Albino redwood
An albino redwood is a redwood tree which is partially or totally unable to produce chlorophyll, and therefore has some to only white needles instead of the normal green.
Description and biology
Albino redwoods survive by obtaining sugar through the connections between its roots and those of neighboring normal redwood, usually the parent tree from whose base it has sprouted. Sap exchange through roots is a general phenomenon among redwoods. About 400 are known. They can be found in Henry Cowell Redwoods State Park, Humboldt Redwoods State Park, San Francisco Botanical Garden, Huddart Park, and The Santa Lucia Preserve, with eleven trees in the first. The exact locations are not publicized to protect the rare trees. They reach a maximum height of about. Other conifers lack the ability to graft their roots, so 'albino' mutants of other species do not survive to become sizable trees.Six phenotypes of albino redwood have been classified: white, bright yellow, cellular virescent green, pale green, mottled and nonchimeric variegated. Such mutants can be either basal or aerial. The bright yellow form is exclusively aerial and is thought to be associated with excess xanthophyll production. The pale green form lacks just one specific type of chlorophyll and is almost always basal. Cellular virescent green trees have a few normal cells interspersed among the mutant cells.

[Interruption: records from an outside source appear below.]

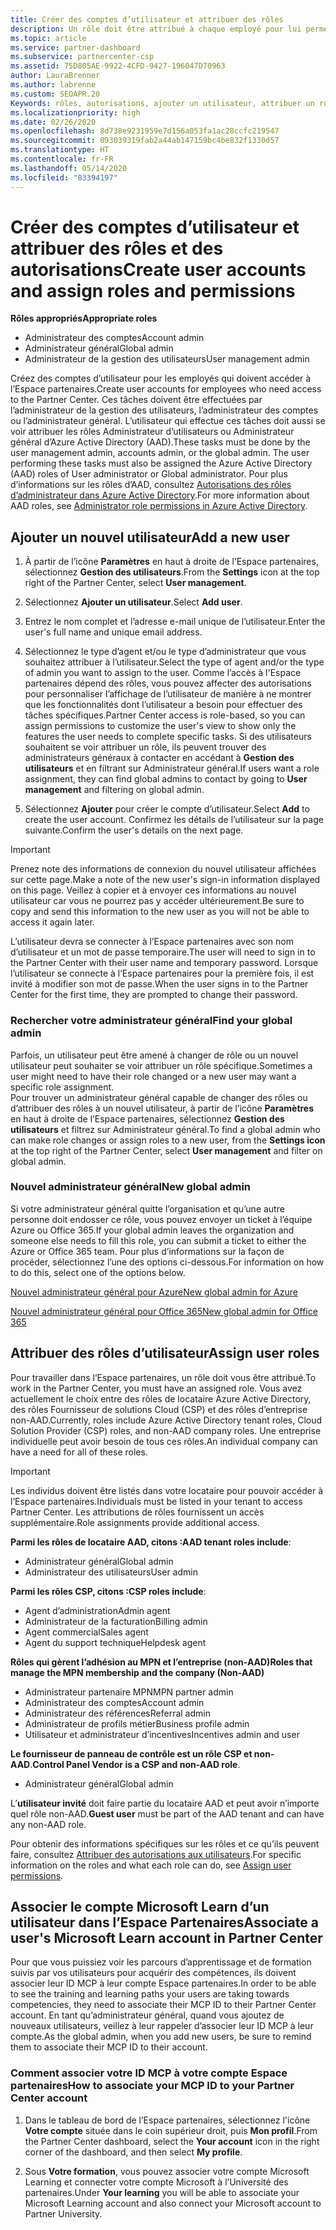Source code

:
 ```yaml
---
title: Créer des comptes d’utilisateur et attribuer des rôles
description: Un rôle doit être attribué à chaque employé pour lui permettre d’accéder à l’Espace partenaires. Découvrez comment créer des comptes d’utilisateur, attribuer des rôles et définir des autorisations.
ms.topic: article
ms.service: partner-dashboard
ms.subservice: partnercenter-csp
ms.assetid: 75D805AE-9922-4CFD-9427-196047D70963
author: LauraBrenner
ms.author: labrenne
ms.custom: SEOAPR.20
Keywords: rôles, autorisations, ajouter un utilisateur, attribuer un rôle, administrateur, admin, agent
ms.localizationpriority: high
ms.date: 02/26/2020
ms.openlocfilehash: 8d738e9231959e7d156a053fa1ac28ccfc219547
ms.sourcegitcommit: 093039319fab2a44ab147159bc4be832f1330d57
ms.translationtype: HT
ms.contentlocale: fr-FR
ms.lasthandoff: 05/14/2020
ms.locfileid: "83394197"
---
```

# <a name="create-user-accounts-and-assign-roles-and-permissions"></a><span data-ttu-id="d7140-105">Créer des comptes d’utilisateur et attribuer des rôles et des autorisations</span><span class="sxs-lookup"><span data-stu-id="d7140-105">Create user accounts and assign roles and permissions</span></span>

<span data-ttu-id="d7140-106">**Rôles appropriés**</span><span class="sxs-lookup"><span data-stu-id="d7140-106">**Appropriate roles**</span></span>

- <span data-ttu-id="d7140-107">Administrateur des comptes</span><span class="sxs-lookup"><span data-stu-id="d7140-107">Account admin</span></span>
- <span data-ttu-id="d7140-108">Administrateur général</span><span class="sxs-lookup"><span data-stu-id="d7140-108">Global admin</span></span>
- <span data-ttu-id="d7140-109">Administrateur de la gestion des utilisateurs</span><span class="sxs-lookup"><span data-stu-id="d7140-109">User management admin</span></span>

<span data-ttu-id="d7140-110">Créez des comptes d’utilisateur pour les employés qui doivent accéder à l’Espace partenaires.</span><span class="sxs-lookup"><span data-stu-id="d7140-110">Create user accounts for employees who need access to the Partner Center.</span></span> <span data-ttu-id="d7140-111">Ces tâches doivent être effectuées par l’administrateur de la gestion des utilisateurs, l’administrateur des comptes ou l’administrateur général. L’utilisateur qui effectue ces tâches doit aussi se voir attribuer les rôles Administrateur d’utilisateurs ou Administrateur général d’Azure Active Directory (AAD).</span><span class="sxs-lookup"><span data-stu-id="d7140-111">These tasks must be done by the user management admin, accounts admin, or the global admin. The user performing these tasks must also be assigned the Azure Active Directory (AAD) roles of User administrator or Global administrator.</span></span> <span data-ttu-id="d7140-112">Pour plus d’informations sur les rôles d’AAD, consultez [Autorisations des rôles d’administrateur dans Azure Active Directory](https://docs.microsoft.com/azure/active-directory/users-groups-roles/directory-assign-admin-roles).</span><span class="sxs-lookup"><span data-stu-id="d7140-112">For more information about AAD roles, see [Administrator role permissions in Azure Active Directory](https://docs.microsoft.com/azure/active-directory/users-groups-roles/directory-assign-admin-roles).</span></span>


## <a name="add-a-new-user"></a><span data-ttu-id="d7140-113">Ajouter un nouvel utilisateur</span><span class="sxs-lookup"><span data-stu-id="d7140-113">Add a new user</span></span>

1. <span data-ttu-id="d7140-114">À partir de l’icône **Paramètres** en haut à droite de l’Espace partenaires, sélectionnez **Gestion des utilisateurs**.</span><span class="sxs-lookup"><span data-stu-id="d7140-114">From the **Settings** icon at the top right of the Partner Center, select **User management**.</span></span>

2. <span data-ttu-id="d7140-115">Sélectionnez **Ajouter un utilisateur**.</span><span class="sxs-lookup"><span data-stu-id="d7140-115">Select **Add user**.</span></span>

3. <span data-ttu-id="d7140-116">Entrez le nom complet et l’adresse e-mail unique de l’utilisateur.</span><span class="sxs-lookup"><span data-stu-id="d7140-116">Enter the user's full name and unique email address.</span></span>

4. <span data-ttu-id="d7140-117">Sélectionnez le type d’agent et/ou le type d’administrateur que vous souhaitez attribuer à l’utilisateur.</span><span class="sxs-lookup"><span data-stu-id="d7140-117">Select the type of agent and/or the type of admin you want to assign to the user.</span></span> <span data-ttu-id="d7140-118">Comme l’accès à l'Espace partenaires dépend des rôles, vous pouvez affecter des autorisations pour personnaliser l’affichage de l’utilisateur de manière à ne montrer que les fonctionnalités dont l’utilisateur a besoin pour effectuer des tâches spécifiques.</span><span class="sxs-lookup"><span data-stu-id="d7140-118">Partner Center access is role-based, so you can assign permissions to customize the user's view to show only the features the user needs to complete specific tasks.</span></span>  <span data-ttu-id="d7140-119">Si des utilisateurs souhaitent se voir attribuer un rôle, ils peuvent trouver des administrateurs généraux à contacter en accédant à **Gestion des utilisateurs** et en filtrant sur Administrateur général.</span><span class="sxs-lookup"><span data-stu-id="d7140-119">If users want a role assignment, they can find global admins to contact by going to **User management** and filtering on global admin.</span></span>

5. <span data-ttu-id="d7140-120">Sélectionnez **Ajouter** pour créer le compte d’utilisateur.</span><span class="sxs-lookup"><span data-stu-id="d7140-120">Select **Add** to create the user account.</span></span> <span data-ttu-id="d7140-121">Confirmez les détails de l’utilisateur sur la page suivante.</span><span class="sxs-lookup"><span data-stu-id="d7140-121">Confirm the user's details on the next page.</span></span>

> [!IMPORTANT]  
> <span data-ttu-id="d7140-122">Prenez note des informations de connexion du nouvel utilisateur affichées sur cette page.</span><span class="sxs-lookup"><span data-stu-id="d7140-122">Make a note of the new user's sign-in information displayed on this page.</span></span> <span data-ttu-id="d7140-123">Veillez à copier et à envoyer ces informations au nouvel utilisateur car vous ne pourrez pas y accéder ultérieurement.</span><span class="sxs-lookup"><span data-stu-id="d7140-123">Be sure to copy and send this information to the new user as you will not be able to access it again later.</span></span> 


<span data-ttu-id="d7140-124">L’utilisateur devra se connecter à l’Espace partenaires avec son nom d’utilisateur et un mot de passe temporaire.</span><span class="sxs-lookup"><span data-stu-id="d7140-124">The user will need to sign in to the Partner Center with their user name and temporary password.</span></span> <span data-ttu-id="d7140-125">Lorsque l’utilisateur se connecte à l’Espace partenaires pour la première fois, il est invité à modifier son mot de passe.</span><span class="sxs-lookup"><span data-stu-id="d7140-125">When the user signs in to the Partner Center for the first time, they are prompted to change their password.</span></span> 


### <a name="find-your-global-admin"></a><span data-ttu-id="d7140-126">Rechercher votre administrateur général</span><span class="sxs-lookup"><span data-stu-id="d7140-126">Find your global admin</span></span>

<span data-ttu-id="d7140-127">Parfois, un utilisateur peut être amené à changer de rôle ou un nouvel utilisateur peut souhaiter se voir attribuer un rôle spécifique.</span><span class="sxs-lookup"><span data-stu-id="d7140-127">Sometimes a user might need to have their role changed or a new user may want a specific role assignment.</span></span>  
<span data-ttu-id="d7140-128">Pour trouver un administrateur général capable de changer des rôles ou d’attribuer des rôles à un nouvel utilisateur, à partir de l’icône **Paramètres** en haut à droite de l’Espace partenaires, sélectionnez **Gestion des utilisateurs** et filtrez sur Administrateur général.</span><span class="sxs-lookup"><span data-stu-id="d7140-128">To find a global admin who can make role changes or assign roles to a new user, from the **Settings icon** at the top right of the Partner Center, select **User management** and filter on global admin.</span></span> 


### <a name="new-global-admin"></a><span data-ttu-id="d7140-129">Nouvel administrateur général</span><span class="sxs-lookup"><span data-stu-id="d7140-129">New global admin</span></span>

<span data-ttu-id="d7140-130">Si votre administrateur général quitte l’organisation et qu’une autre personne doit endosser ce rôle, vous pouvez envoyer un ticket à l’équipe Azure ou Office 365.</span><span class="sxs-lookup"><span data-stu-id="d7140-130">If your global admin leaves the organization and someone else needs to fill this role, you can submit a ticket to either the Azure or Office 365 team.</span></span> <span data-ttu-id="d7140-131">Pour plus d’informations sur la façon de procéder, sélectionnez l’une des options ci-dessous.</span><span class="sxs-lookup"><span data-stu-id="d7140-131">For information on how to do this, select one of the options below.</span></span>

[<span data-ttu-id="d7140-132">Nouvel administrateur général pour Azure</span><span class="sxs-lookup"><span data-stu-id="d7140-132">New global admin for Azure</span></span>](https://support.microsoft.com/help/4505981/what-to-do-if-the-only-admin-for-your-mpn-program-has-left-the-company)

[<span data-ttu-id="d7140-133">Nouvel administrateur général pour Office 365</span><span class="sxs-lookup"><span data-stu-id="d7140-133">New global admin for Office 365</span></span>](https://admin.microsoft.com/)


## <a name="assign-user-roles"></a><span data-ttu-id="d7140-134">Attribuer des rôles d’utilisateur</span><span class="sxs-lookup"><span data-stu-id="d7140-134">Assign user roles</span></span>

<span data-ttu-id="d7140-135">Pour travailler dans l’Espace partenaires, un rôle doit vous être attribué.</span><span class="sxs-lookup"><span data-stu-id="d7140-135">To work in the Partner Center, you must have an assigned role.</span></span>  <span data-ttu-id="d7140-136">Vous avez actuellement le choix entre des rôles de locataire Azure Active Directory, des rôles Fournisseur de solutions Cloud (CSP) et des rôles d’entreprise non-AAD.</span><span class="sxs-lookup"><span data-stu-id="d7140-136">Currently, roles include Azure Active Directory tenant roles, Cloud Solution Provider (CSP) roles, and non-AAD company roles.</span></span> <span data-ttu-id="d7140-137">Une entreprise individuelle peut avoir besoin de tous ces rôles.</span><span class="sxs-lookup"><span data-stu-id="d7140-137">An individual company can have a need for all of these roles.</span></span>

>[!Important]
><span data-ttu-id="d7140-138">Les individus doivent être listés dans votre locataire pour pouvoir accéder à l’Espace partenaires.</span><span class="sxs-lookup"><span data-stu-id="d7140-138">Individuals must be listed in your tenant to access Partner Center.</span></span> <span data-ttu-id="d7140-139">Les attributions de rôles fournissent un accès supplémentaire.</span><span class="sxs-lookup"><span data-stu-id="d7140-139">Role assignments provide additional access.</span></span>


<span data-ttu-id="d7140-140">**Parmi les rôles de locataire AAD, citons :**</span><span class="sxs-lookup"><span data-stu-id="d7140-140">**AAD tenant roles include**:</span></span>
- <span data-ttu-id="d7140-141">Administrateur général</span><span class="sxs-lookup"><span data-stu-id="d7140-141">Global admin</span></span>
- <span data-ttu-id="d7140-142">Administrateur des utilisateurs</span><span class="sxs-lookup"><span data-stu-id="d7140-142">User admin</span></span>

<span data-ttu-id="d7140-143">**Parmi les rôles CSP, citons :**</span><span class="sxs-lookup"><span data-stu-id="d7140-143">**CSP roles include**:</span></span>
- <span data-ttu-id="d7140-144">Agent d’administration</span><span class="sxs-lookup"><span data-stu-id="d7140-144">Admin agent</span></span>
- <span data-ttu-id="d7140-145">Administrateur de la facturation</span><span class="sxs-lookup"><span data-stu-id="d7140-145">Billing admin</span></span>
- <span data-ttu-id="d7140-146">Agent commercial</span><span class="sxs-lookup"><span data-stu-id="d7140-146">Sales agent</span></span>
- <span data-ttu-id="d7140-147">Agent du support technique</span><span class="sxs-lookup"><span data-stu-id="d7140-147">Helpdesk agent</span></span>

<span data-ttu-id="d7140-148">**Rôles qui gèrent l’adhésion au MPN et l’entreprise (non-AAD)**</span><span class="sxs-lookup"><span data-stu-id="d7140-148">**Roles that manage the MPN membership and the company (Non-AAD)**</span></span>
- <span data-ttu-id="d7140-149">Administrateur partenaire MPN</span><span class="sxs-lookup"><span data-stu-id="d7140-149">MPN partner admin</span></span>
- <span data-ttu-id="d7140-150">Administrateur des comptes</span><span class="sxs-lookup"><span data-stu-id="d7140-150">Account admin</span></span>
- <span data-ttu-id="d7140-151">Administrateur des références</span><span class="sxs-lookup"><span data-stu-id="d7140-151">Referral admin</span></span>
- <span data-ttu-id="d7140-152">Administrateur de profils métier</span><span class="sxs-lookup"><span data-stu-id="d7140-152">Business profile admin</span></span>
- <span data-ttu-id="d7140-153">Utilisateur et administrateur d’incentives</span><span class="sxs-lookup"><span data-stu-id="d7140-153">Incentives admin and user</span></span>

<span data-ttu-id="d7140-154">**Le fournisseur de panneau de contrôle est un rôle CSP et non-AAD**.</span><span class="sxs-lookup"><span data-stu-id="d7140-154">**Control Panel Vendor is a CSP and non-AAD role**.</span></span>
- <span data-ttu-id="d7140-155">Administrateur général</span><span class="sxs-lookup"><span data-stu-id="d7140-155">Global admin</span></span>

<span data-ttu-id="d7140-156">L’**utilisateur invité** doit faire partie du locataire AAD et peut avoir n’importe quel rôle non-AAD.</span><span class="sxs-lookup"><span data-stu-id="d7140-156">**Guest user** must be part of the AAD tenant and can have any non-AAD role.</span></span>

<span data-ttu-id="d7140-157">Pour obtenir des informations spécifiques sur les rôles et ce qu’ils peuvent faire, consultez [Attribuer des autorisations aux utilisateurs](permissions-overview.md).</span><span class="sxs-lookup"><span data-stu-id="d7140-157">For specific information on the roles and what each role can do, see [Assign user permissions](permissions-overview.md).</span></span>

## <a name="associate-a-users-microsoft-learn-account-in-partner-center"></a><span data-ttu-id="d7140-158">Associer le compte Microsoft Learn d’un utilisateur dans l’Espace Partenaires</span><span class="sxs-lookup"><span data-stu-id="d7140-158">Associate a user's Microsoft Learn account in Partner Center</span></span>

<span data-ttu-id="d7140-159">Pour que vous puissiez voir les parcours d’apprentissage et de formation suivis par vos utilisateurs pour acquérir des compétences, ils doivent associer leur ID MCP à leur compte Espace partenaires.</span><span class="sxs-lookup"><span data-stu-id="d7140-159">In order to be able to see the training and learning paths your users are taking towards competencies, they need to associate their MCP ID to their Partner Center account.</span></span> <span data-ttu-id="d7140-160">En tant qu’administrateur général, quand vous ajoutez de nouveaux utilisateurs, veillez à leur rappeler d’associer leur ID MCP à leur compte.</span><span class="sxs-lookup"><span data-stu-id="d7140-160">As the global admin, when you add new users, be sure to remind them to associate their MCP ID to their account.</span></span> 

### <a name="how-to-associate-your-mcp-id-to-your-partner-center-account"></a><span data-ttu-id="d7140-161">Comment associer votre ID MCP à votre compte Espace partenaires</span><span class="sxs-lookup"><span data-stu-id="d7140-161">How to associate your MCP ID to your Partner Center account</span></span>

1. <span data-ttu-id="d7140-162">Dans le tableau de bord de l’Espace partenaires, sélectionnez l'icône **Votre compte** située dans le coin supérieur droit, puis **Mon profil**.</span><span class="sxs-lookup"><span data-stu-id="d7140-162">From the Partner Center dashboard, select the **Your account** icon in the right corner of the dashboard, and then select **My profile**.</span></span>

2. <span data-ttu-id="d7140-163">Sous **Votre formation**, vous pouvez associer votre compte Microsoft Learning et connecter votre compte Microsoft à l’Université des partenaires.</span><span class="sxs-lookup"><span data-stu-id="d7140-163">Under **Your learning** you will be able to associate your Microsoft Learning account and also connect your Microsoft account to Partner University.</span></span>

Ten cases are known of chimeric redwoods that have a mosaic of albino and normal tissues. Only a single chimeric redwood is known to produce cones. Formerly threatened by the Sonoma–Marin Area Rail Transit rail development, it has since been replanted.
Three phenotypes of chimeric redwoods have been noted: sectorial, mericlinal and periclinal. In sectorial mutants, albino cells are present vertically through all cell layers, with genotype boundaries usually parallel to the stem. Mericlinal trees have mutant cells in only some cell layers and have an unstable phenotype; the albino cells can disappear and reappear in successive years. A periclinal chimera has both mutant and normal cells distributed horizontally across the tip of each bud propagating at equal rates, leading to a very stable phenotype.